Personal information
- Date of birth: 19 July 1984 (age 41)
- Place of birth: Veszprém, Hungary
- Height: 1.83 m (6 ft 0 in)
- Position: Striker

Youth career
- 1998–2000: Veszprém
- 2000–2002: Haladás

Senior career*
- Years: Team / Apps / (Gls)
- 2002–2005: Debrecen / 25 / (3)
- 2005–2006: Zalaegerszeg / 14 / (3)
- 2006: Pécs / 10 / (0)
- 2006–2009: Haladás / 87 / (64)
- 2009–2011: Nyíregyháza / 53 / (22)
- 2011–2012: Pécs / 21 / (4)
- 2012–2014: Haladás / 30 / (6)
- 2014–2015: Gyirmót / 22 / (4)
- 2015: BFC Siófok / 14 / (8)
- 2015–2017: Szeged / 46 / (4)
- 2017–2019: Kaposvár / 35 / (12)
- 2019–2020: Szeged-Csanád / 30 / (6)

International career
- 2002–2003: Hungary U-19 / 6 / (2)
- 2003–2004: Hungary U-20 / 5 / (2)
- 2004–2005: Hungary U-21 / 2 / (0)

= Péter Andorka =

Hungarian footballer

Péter Andorka (born 19 July 1984) is a Hungarian former football player.

==Club career==
Andorka started his career at Debreceni VSC. Over a four-year period he netted three times in twenty-five games.
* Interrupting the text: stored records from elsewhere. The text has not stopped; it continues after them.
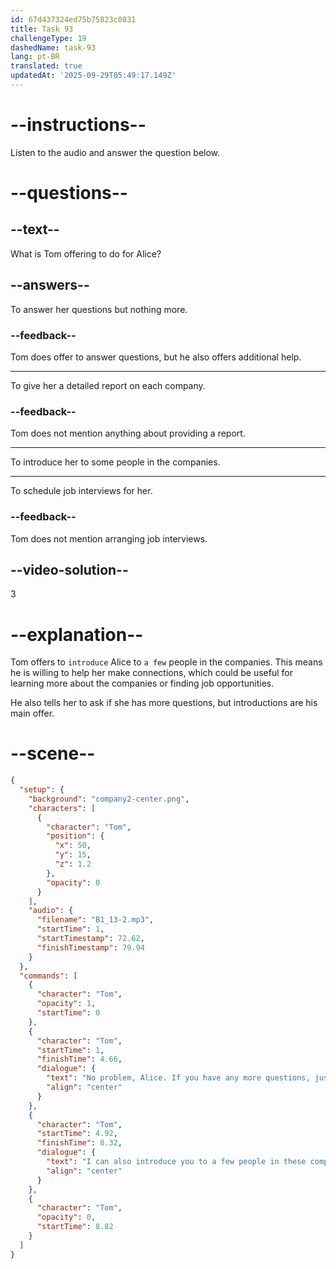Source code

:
 ```yaml
---
id: 67d437324ed75b75823c0831
title: Task 93
challengeType: 19
dashedName: task-93
lang: pt-BR
translated: true
updatedAt: '2025-09-29T05:49:17.149Z'
---
```


<!-- (Audio) Tom: No problem, Alice. If you have any more questions, just let me know. I can also introduce you to a few people in these companies if you'd like. -->

# --instructions--

Listen to the audio and answer the question below.

# --questions--

## --text--

What is Tom offering to do for Alice?  

## --answers--

To answer her questions but nothing more.  

### --feedback--  

Tom does offer to answer questions, but he also offers additional help.  

---  

To give her a detailed report on each company.  

### --feedback--  

Tom does not mention anything about providing a report.  

---  

To introduce her to some people in the companies.  

---  

To schedule job interviews for her.  

### --feedback--  

Tom does not mention arranging job interviews.  

## --video-solution--

3  

# --explanation--  

Tom offers to `introduce` Alice to `a few` people in the companies. This means he is willing to help her make connections, which could be useful for learning more about the companies or finding job opportunities.

He also tells her to ask if she has more questions, but introductions are his main offer.  

# --scene--

```json
{
  "setup": {
    "background": "company2-center.png",
    "characters": [
      {
        "character": "Tom",
        "position": {
          "x": 50,
          "y": 15,
          "z": 1.2
        },
        "opacity": 0
      }
    ],
    "audio": {
      "filename": "B1_13-2.mp3",
      "startTime": 1,
      "startTimestamp": 72.62,
      "finishTimestamp": 79.94
    }
  },
  "commands": [
    {
      "character": "Tom",
      "opacity": 1,
      "startTime": 0
    },
    {
      "character": "Tom",
      "startTime": 1,
      "finishTime": 4.66,
      "dialogue": {
        "text": "No problem, Alice. If you have any more questions, just let me know.",
        "align": "center"
      }
    },
    {
      "character": "Tom",
      "startTime": 4.92,
      "finishTime": 8.32,
      "dialogue": {
        "text": "I can also introduce you to a few people in these companies if you'd like.",
        "align": "center"
      }
    },
    {
      "character": "Tom",
      "opacity": 0,
      "startTime": 8.82
    }
  ]
}
```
On 24 January 2005 Andorka moved to Zalaegerszegi TE on a free transfer where he scored three goals in his only season with the club. A short and unsuccessful move to Pécsi MFC followed with Andorka failing to find the net in ten games. This led to his transfer on 26 January 2006 to Szombathelyi Haladás VSE. This was Andorka's most successful spell in club football. Over a four-year period he scored 64 times, endearing himself to the fans in the process.

Andorka currently plays for Kaposvári Rákóczi FC who operate in the second division of Hungarian football.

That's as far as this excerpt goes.